In life, Hartfield, 34, was an Army veteran and youth football coach known by his players and their families as "Coach Chucky." In death, he became one of 58 victims cut down in the massacre, which also injured almost than 500 others at the festival in Las Vegas on Sunday night.
The Route 91 Festival was a yearly tradition for Hartfield and his wife, Veronica, an emergency room nurse, friends said. They’d leave their two children with family, book a hotel near the Strip and enjoy the festivities. In the hours before the shooting, this year’s concert was more of the same. Then, a stream of gunfire. A pregnant pause, then more gunfire.
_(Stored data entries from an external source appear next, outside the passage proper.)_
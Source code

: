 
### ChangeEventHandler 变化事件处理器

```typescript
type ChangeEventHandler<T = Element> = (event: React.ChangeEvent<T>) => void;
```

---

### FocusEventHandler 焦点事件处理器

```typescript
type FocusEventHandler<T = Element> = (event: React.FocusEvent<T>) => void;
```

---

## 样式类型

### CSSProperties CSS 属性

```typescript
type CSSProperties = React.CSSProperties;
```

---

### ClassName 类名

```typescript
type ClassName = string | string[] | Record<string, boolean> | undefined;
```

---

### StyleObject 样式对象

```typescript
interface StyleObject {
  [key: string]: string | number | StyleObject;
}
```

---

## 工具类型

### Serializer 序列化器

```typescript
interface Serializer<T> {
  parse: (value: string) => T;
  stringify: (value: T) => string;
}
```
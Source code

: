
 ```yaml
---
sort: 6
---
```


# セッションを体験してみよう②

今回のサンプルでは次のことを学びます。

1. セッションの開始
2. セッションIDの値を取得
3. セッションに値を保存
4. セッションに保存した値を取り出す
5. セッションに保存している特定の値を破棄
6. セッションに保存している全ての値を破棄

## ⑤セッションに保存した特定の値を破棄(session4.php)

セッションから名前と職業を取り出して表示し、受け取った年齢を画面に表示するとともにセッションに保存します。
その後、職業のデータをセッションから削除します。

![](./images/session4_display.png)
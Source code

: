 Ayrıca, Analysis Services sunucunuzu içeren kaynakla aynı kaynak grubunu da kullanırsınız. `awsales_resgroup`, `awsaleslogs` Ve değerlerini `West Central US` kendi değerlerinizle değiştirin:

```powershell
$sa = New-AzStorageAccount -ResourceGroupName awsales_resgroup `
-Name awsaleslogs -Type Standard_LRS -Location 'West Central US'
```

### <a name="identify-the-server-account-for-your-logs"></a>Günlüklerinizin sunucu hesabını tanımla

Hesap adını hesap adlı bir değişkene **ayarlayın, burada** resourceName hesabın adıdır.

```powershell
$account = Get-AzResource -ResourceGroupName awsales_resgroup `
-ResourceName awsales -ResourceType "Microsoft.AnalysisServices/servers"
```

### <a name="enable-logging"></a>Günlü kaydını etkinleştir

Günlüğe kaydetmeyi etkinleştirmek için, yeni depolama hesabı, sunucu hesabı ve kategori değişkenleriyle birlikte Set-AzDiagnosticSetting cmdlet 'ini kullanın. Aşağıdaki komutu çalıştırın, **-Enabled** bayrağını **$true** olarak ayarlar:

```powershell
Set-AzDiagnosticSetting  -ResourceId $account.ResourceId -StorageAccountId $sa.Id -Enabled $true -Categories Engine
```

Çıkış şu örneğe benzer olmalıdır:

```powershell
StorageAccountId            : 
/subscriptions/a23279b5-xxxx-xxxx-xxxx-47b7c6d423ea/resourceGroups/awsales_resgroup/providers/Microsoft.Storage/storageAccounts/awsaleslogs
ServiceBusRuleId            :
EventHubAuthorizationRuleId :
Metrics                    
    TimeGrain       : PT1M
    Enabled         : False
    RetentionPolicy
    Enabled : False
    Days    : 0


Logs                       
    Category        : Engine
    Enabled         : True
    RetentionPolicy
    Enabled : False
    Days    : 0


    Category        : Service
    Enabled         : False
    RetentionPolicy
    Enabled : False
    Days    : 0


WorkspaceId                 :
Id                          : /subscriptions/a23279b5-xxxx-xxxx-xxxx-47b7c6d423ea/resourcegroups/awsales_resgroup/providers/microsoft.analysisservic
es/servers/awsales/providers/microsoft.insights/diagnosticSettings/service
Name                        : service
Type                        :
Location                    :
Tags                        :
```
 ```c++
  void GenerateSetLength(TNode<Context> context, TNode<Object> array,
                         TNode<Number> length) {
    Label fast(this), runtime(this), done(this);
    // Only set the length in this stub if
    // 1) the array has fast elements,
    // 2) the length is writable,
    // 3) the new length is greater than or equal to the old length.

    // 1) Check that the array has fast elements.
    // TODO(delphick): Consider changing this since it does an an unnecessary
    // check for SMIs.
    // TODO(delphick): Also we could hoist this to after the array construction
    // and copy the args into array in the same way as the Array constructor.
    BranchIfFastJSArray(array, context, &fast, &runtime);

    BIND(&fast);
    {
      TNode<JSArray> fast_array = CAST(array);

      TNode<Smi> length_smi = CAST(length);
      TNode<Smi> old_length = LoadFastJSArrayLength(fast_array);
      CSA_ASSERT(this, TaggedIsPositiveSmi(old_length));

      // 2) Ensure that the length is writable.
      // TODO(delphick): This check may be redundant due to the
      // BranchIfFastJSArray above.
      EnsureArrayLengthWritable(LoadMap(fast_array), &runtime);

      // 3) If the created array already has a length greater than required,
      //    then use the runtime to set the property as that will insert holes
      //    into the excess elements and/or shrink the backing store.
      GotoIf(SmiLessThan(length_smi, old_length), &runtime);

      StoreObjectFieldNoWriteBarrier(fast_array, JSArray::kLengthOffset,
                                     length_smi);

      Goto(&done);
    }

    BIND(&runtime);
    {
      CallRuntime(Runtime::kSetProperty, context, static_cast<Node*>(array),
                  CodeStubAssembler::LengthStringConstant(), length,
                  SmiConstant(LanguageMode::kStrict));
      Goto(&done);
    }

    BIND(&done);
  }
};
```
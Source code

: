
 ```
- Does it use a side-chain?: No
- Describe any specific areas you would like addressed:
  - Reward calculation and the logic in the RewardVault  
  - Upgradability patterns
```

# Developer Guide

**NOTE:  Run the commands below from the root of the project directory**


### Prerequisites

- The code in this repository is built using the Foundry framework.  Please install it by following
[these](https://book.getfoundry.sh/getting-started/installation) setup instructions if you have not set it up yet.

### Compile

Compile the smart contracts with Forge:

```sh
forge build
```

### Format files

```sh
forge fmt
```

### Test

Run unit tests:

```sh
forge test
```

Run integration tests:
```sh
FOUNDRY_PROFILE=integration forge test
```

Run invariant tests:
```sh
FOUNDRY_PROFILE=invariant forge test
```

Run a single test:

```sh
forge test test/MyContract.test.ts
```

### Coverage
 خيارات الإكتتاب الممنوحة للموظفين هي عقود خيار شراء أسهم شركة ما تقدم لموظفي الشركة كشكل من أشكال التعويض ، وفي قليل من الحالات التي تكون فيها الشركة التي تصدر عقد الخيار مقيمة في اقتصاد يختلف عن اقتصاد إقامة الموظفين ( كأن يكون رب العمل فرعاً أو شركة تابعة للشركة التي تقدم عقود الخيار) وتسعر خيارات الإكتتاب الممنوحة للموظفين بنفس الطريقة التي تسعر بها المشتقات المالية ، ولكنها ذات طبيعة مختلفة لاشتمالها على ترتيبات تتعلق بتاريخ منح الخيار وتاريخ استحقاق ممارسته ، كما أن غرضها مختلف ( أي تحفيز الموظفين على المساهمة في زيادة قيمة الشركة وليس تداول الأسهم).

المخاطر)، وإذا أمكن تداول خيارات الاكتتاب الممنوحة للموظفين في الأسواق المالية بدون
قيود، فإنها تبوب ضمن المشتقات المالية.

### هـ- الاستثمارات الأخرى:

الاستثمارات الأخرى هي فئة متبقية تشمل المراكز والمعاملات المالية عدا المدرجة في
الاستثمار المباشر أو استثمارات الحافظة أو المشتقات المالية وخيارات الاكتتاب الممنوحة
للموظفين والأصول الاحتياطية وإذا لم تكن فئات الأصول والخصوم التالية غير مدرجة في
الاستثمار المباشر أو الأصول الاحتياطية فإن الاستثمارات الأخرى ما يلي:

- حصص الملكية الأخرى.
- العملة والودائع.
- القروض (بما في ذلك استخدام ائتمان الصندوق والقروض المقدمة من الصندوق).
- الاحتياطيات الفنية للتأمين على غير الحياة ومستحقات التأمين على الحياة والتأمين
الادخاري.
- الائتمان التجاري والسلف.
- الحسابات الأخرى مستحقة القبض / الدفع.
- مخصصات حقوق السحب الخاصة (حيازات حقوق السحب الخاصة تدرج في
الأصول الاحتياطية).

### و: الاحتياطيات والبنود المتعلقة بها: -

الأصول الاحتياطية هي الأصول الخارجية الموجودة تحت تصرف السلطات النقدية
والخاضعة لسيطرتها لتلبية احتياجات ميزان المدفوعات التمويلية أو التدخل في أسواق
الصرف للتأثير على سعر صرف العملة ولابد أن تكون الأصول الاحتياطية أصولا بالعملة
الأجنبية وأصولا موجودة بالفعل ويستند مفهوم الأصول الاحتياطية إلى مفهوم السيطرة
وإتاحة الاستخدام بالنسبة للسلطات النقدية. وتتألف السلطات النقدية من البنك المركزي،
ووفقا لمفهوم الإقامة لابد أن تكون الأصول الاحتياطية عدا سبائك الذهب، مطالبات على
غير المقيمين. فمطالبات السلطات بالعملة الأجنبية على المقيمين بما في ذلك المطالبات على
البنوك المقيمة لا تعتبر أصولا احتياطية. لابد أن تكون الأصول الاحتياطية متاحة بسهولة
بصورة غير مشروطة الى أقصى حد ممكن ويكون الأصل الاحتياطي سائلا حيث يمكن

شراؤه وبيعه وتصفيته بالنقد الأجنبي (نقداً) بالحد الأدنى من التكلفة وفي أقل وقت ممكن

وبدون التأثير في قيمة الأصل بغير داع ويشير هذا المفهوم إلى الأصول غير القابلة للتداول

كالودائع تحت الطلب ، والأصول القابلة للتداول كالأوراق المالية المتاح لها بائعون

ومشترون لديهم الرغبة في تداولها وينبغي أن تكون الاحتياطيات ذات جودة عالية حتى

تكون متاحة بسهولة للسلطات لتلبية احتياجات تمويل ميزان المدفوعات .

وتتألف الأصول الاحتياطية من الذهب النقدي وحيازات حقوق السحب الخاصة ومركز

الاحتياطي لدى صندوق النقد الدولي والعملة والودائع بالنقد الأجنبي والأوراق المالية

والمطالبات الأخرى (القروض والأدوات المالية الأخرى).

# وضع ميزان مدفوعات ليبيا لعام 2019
A wave of terror washed through the crowd as concertgoers scrambled for safety, which was hard to find between the stage and the high fencing.
Hartfield, who served in Iraq with the Nevada Army National Guard, was remembered as a kind man with a giving spirit who “poured out love” to those who knew him.
President Donald Trump, in Las Vegas on Wednesday, described Hartfield's death as “a tragic loss for this police department, this city and for our great nation.”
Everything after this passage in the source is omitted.